_Records from a collection_
※ ※ ※
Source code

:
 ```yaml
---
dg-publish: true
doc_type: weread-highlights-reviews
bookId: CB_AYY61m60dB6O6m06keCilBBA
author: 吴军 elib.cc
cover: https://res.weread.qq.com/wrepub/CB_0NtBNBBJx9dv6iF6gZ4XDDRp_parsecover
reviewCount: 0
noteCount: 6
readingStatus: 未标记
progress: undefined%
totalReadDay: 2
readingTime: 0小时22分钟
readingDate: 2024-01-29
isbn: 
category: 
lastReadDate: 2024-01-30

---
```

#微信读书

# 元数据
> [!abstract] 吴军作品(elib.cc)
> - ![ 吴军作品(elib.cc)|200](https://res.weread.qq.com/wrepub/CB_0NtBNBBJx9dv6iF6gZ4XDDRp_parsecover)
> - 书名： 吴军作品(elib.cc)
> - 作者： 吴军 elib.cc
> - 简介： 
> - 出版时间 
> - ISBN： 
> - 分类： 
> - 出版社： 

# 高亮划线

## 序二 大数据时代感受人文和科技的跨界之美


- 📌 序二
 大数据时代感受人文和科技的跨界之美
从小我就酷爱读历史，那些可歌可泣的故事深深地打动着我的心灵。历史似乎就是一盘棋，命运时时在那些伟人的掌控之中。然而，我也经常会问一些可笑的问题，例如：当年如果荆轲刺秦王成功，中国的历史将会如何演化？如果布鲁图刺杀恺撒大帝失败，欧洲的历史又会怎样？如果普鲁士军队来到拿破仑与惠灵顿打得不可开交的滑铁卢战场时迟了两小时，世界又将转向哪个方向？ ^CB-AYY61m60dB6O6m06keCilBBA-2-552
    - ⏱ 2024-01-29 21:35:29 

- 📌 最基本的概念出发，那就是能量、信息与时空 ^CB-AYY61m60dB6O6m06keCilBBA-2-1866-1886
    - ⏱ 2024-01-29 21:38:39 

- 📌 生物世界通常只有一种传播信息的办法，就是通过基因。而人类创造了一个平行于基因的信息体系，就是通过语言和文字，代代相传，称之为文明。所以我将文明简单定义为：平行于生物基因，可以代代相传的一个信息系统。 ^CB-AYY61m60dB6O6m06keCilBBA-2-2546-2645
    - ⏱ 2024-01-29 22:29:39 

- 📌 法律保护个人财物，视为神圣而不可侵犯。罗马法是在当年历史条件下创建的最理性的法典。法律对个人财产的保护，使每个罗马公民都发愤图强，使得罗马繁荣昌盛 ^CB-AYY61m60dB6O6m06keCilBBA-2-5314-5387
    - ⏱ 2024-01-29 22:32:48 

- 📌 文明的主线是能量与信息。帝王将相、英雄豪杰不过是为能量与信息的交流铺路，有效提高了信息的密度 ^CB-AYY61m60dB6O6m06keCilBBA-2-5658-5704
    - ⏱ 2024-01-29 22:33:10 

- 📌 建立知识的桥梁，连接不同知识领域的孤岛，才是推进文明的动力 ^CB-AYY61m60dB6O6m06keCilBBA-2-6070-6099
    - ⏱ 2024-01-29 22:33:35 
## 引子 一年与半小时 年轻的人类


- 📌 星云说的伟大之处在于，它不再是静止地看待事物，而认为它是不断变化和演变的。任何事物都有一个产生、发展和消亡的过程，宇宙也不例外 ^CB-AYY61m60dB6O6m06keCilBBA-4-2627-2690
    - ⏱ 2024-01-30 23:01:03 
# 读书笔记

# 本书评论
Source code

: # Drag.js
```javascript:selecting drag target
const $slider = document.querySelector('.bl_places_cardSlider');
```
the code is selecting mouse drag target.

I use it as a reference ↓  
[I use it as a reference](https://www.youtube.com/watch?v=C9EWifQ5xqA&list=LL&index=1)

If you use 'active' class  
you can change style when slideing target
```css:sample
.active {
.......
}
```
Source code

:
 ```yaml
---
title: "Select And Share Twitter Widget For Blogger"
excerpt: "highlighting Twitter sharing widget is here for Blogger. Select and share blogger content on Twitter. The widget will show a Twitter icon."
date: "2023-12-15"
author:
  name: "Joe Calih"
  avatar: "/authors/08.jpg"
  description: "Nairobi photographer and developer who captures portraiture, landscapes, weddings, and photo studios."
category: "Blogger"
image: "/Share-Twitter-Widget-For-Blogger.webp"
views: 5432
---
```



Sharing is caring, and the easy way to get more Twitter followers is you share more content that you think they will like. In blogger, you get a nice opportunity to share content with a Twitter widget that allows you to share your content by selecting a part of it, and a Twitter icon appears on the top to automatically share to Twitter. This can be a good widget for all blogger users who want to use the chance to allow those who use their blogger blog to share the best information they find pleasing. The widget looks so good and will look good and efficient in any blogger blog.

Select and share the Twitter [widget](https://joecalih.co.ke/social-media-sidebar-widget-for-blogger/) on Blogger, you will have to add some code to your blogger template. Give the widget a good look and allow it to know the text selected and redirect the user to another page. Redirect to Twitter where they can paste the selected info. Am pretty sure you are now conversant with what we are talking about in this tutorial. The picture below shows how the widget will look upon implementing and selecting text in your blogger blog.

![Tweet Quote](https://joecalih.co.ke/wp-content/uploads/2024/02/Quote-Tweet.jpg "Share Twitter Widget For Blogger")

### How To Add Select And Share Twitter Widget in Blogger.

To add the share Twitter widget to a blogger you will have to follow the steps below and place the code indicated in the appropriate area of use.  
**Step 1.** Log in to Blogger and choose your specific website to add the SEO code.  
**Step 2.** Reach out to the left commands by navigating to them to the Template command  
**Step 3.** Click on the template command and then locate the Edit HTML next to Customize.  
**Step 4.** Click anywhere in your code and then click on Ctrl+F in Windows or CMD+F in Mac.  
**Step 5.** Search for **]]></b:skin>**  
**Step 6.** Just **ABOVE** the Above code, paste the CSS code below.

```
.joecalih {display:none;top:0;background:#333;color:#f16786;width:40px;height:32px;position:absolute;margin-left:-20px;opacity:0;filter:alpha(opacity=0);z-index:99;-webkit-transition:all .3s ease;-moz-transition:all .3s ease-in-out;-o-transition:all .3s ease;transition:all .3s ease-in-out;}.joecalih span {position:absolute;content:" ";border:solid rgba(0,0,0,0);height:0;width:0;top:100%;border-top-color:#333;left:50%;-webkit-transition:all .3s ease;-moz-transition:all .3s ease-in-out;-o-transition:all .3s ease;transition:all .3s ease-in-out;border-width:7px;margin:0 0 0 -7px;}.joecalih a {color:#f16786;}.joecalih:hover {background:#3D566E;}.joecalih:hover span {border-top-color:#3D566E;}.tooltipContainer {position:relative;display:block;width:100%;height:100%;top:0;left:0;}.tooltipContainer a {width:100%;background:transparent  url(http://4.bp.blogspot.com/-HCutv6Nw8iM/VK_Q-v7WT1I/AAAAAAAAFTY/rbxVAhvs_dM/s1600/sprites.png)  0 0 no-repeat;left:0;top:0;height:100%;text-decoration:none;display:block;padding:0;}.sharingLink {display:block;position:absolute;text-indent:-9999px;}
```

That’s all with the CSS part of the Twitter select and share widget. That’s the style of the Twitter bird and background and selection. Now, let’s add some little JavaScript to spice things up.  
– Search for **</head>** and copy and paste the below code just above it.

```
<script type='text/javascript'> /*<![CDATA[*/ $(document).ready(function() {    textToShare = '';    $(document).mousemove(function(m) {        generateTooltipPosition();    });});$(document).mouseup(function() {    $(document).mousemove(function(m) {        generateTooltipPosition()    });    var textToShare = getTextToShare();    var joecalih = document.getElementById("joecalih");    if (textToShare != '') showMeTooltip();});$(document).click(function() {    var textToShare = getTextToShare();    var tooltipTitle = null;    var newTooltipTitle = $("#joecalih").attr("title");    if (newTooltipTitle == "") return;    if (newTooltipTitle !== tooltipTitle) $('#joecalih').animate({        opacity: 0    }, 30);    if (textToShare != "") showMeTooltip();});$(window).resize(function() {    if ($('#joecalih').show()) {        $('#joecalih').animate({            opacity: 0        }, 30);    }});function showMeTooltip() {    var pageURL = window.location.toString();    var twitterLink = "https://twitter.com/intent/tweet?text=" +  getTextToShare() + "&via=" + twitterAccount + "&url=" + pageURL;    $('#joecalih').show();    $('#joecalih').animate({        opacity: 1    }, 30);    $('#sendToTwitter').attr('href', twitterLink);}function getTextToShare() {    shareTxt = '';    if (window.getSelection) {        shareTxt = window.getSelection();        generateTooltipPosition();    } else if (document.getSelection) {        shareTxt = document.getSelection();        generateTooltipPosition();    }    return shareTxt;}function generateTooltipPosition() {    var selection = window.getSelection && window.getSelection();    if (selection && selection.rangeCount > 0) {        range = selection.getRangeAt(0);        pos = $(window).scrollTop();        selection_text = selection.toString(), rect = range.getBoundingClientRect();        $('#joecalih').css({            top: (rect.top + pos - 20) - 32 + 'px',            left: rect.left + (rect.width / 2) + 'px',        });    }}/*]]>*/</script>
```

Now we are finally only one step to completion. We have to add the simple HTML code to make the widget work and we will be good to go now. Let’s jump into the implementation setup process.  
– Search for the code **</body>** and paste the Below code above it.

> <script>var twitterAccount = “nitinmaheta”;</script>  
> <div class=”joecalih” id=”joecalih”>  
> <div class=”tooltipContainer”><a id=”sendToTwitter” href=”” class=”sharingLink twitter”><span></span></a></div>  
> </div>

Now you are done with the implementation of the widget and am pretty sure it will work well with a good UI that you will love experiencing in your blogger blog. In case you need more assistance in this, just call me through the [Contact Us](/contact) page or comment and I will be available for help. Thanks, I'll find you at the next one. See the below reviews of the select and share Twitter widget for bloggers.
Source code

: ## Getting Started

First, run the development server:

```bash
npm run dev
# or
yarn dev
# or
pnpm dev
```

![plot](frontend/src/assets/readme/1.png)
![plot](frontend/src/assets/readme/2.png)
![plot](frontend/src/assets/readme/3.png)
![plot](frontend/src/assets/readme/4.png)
※ ※ ※
_What you need to do_
For every line in the data above that has the string "weread", return that line.

_Exercise answer_
doc_type: weread-highlights-reviews
cover: https://res.weread.qq.com/wrepub/CB_0NtBNBBJx9dv6iF6gZ4XDDRp_parsecover
> - ![ 吴军作品(elib.cc)|200](https://res.weread.qq.com/wrepub/CB_0NtBNBBJx9dv6iF6gZ4XDDRp_parsecover)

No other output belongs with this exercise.